@prothero,
prothero;107316 wrote: Even in ordinary conversation to say I experienced "evil" at the dentist would get you a lot of weird stares. To define evil as simple "pain and suffering" is to trivialize the concept beyond recognition in ordinary conversation much less philosophical discussion.
I think the Psalmist had something more serious in mind than stubbing his toe on a rock. But what other people were thinking when they wrote something in ancient times is always subject to debate.
and that is just a provincial expression not meant literally at all like "I just thought I would die". Language is full of such expressions.
In the end "evil" is a judgment about values. It would have been better had this not happened.
Yes it would. But not, "I suffered a lot at the dentist's office". As I said, the term, "evil" is out of fashion now, and is mostly used in comic books. But not when the classic problem of evil is discussed. But, if you are unhappy with the term, "evil", I suggest you just substitute the term "bad things". As a modern writer has put the problem, "Why do bad things happen to good people?"
I don't think the Psalmist had in mind stubbing his toe on a rock either.

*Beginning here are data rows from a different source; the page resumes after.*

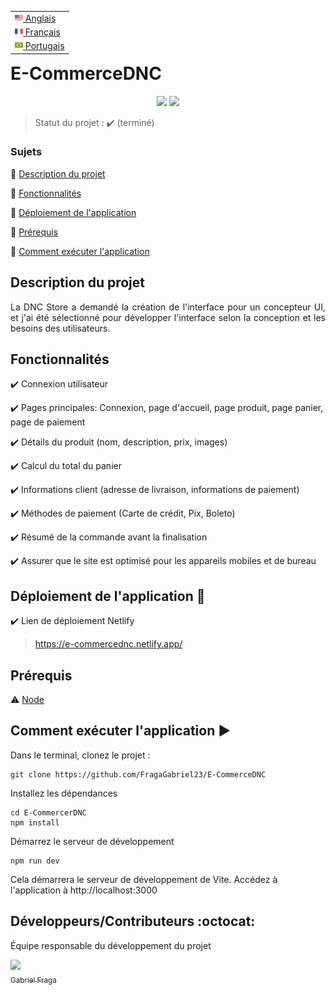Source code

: <table align="right">
 <tr><td><a href="README_en.md"><img src="readme_img/us-flag.png" height="13"> Anglais</a></td></tr>
 <tr><td><a href="README_fr.md"><img src="readme_img/fr-flag.png" height="13"> Français</a></td></tr>
 <tr><td><a href="README.md"><img src="readme_img/br-flag.png" height="13"> Portugais</a></td></tr>
</table>

<h1>E-CommerceDNC</h1> 

<p align="center">
  <img src="https://img.shields.io/static/v1?label=Netlify&message=deploy&color=blue&style=for-the-badge&logo=netlify"/>
  <img src="http://img.shields.io/static/v1?label=STATUS&message=COMPLETED&color=GREEN&style=for-the-badge"/>
</p>

> Statut du projet : :heavy_check_mark: (terminé)

### Sujets 

:small_blue_diamond: [Description du projet](#description-du-projet)

:small_blue_diamond: [Fonctionnalités](#fonctionnalités)

:small_blue_diamond: [Déploiement de l'application](#déploiement-de-lapplication-dash)

:small_blue_diamond: [Prérequis](#prérequis)

:small_blue_diamond: [Comment exécuter l'application](#comment-exécuter-lapplication-arrow_forward)

## Description du projet

<p align="justify">
La DNC Store a demandé la création de l'interface pour un concepteur UI, et j'ai été sélectionné pour développer l'interface selon la conception et les besoins des utilisateurs.
</p>

## Fonctionnalités

:heavy_check_mark: Connexion utilisateur

:heavy_check_mark: Pages principales: Connexion, page d'accueil, page produit, page panier, page de paiement

:heavy_check_mark: Détails du produit (nom, description, prix, images)

:heavy_check_mark: Calcul du total du panier

:heavy_check_mark: Informations client (adresse de livraison, informations de paiement)

:heavy_check_mark: Méthodes de paiement (Carte de crédit, Pix, Boleto)

:heavy_check_mark: Résumé de la commande avant la finalisation

:heavy_check_mark: Assurer que le site est optimisé pour les appareils mobiles et de bureau

## Déploiement de l'application :dash:

:heavy_check_mark: Lien de déploiement Netlify
> https://e-commercednc.netlify.app/

## Prérequis

:warning: [Node](https://nodejs.org/en/download/)

## Comment exécuter l'application :arrow_forward:

Dans le terminal, clonez le projet :

```
git clone https://github.com/FragaGabriel23/E-CommerceDNC
```

Installez les dépendances

```
cd E-CommercerDNC
npm install
```

Démarrez le serveur de développement

```
npm run dev
```
Cela démarrera le serveur de développement de Vite. Accédez à l'application à http://localhost:3000

## Développeurs/Contributeurs :octocat:

Équipe responsable du développement du projet

[<img src="https://avatars.githubusercontent.com/u/122870445?v=4" width=115><br><sub>Gabriel Fraga</sub>](https://github.com/FragaGabriel23)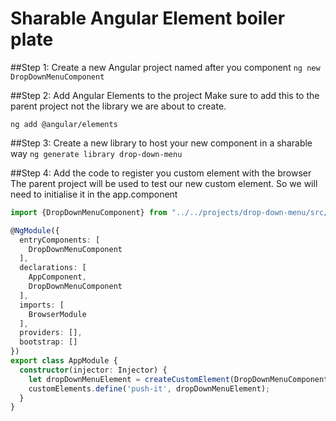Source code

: # Sharable Angular Element boiler plate

##Step 1: Create a new Angular project named after you component
`ng new DropDownMenuComponent`

##Step 2: Add Angular Elements to the project
Make sure to add this to the parent project not the library we are about to create.

`ng add @angular/elements`

##Step 3: Create a new library to host your new component in a sharable way
`ng generate library drop-down-menu`


##Step 4: Add the code to register you custom element with the browser
The parent project will be used to test our new custom element. So we will need to initialise it in the app.component
```typescript
import {DropDownMenuComponent} from "../../projects/drop-down-menu/src/lib/drop-down-menu.component";

@NgModule({
  entryComponents: [
    DropDownMenuComponent
  ],
  declarations: [
    AppComponent,
    DropDownMenuComponent
  ],
  imports: [
    BrowserModule
  ],
  providers: [],
  bootstrap: []
})
export class AppModule {
  constructor(injector: Injector) {
    let dropDownMenuElement = createCustomElement(DropDownMenuComponent, {injector});
    customElements.define('push-it', dropDownMenuElement);
  }
}
```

What would make you think I did, I wonder. There are minor evils, and middling evils, and terrible evils. The same goes for bad things. The Psalmist was probably thinking of getting killed. That's an evil. A major one. I do think that when I judge something evil, I am judging it to be something bad. But, my judgment may be true. It may, indeed, be something bad. Like being killed, or having a bad accident. Judgments can be true or false. If I judge that Mt. Everest is a tall mountain, that is true.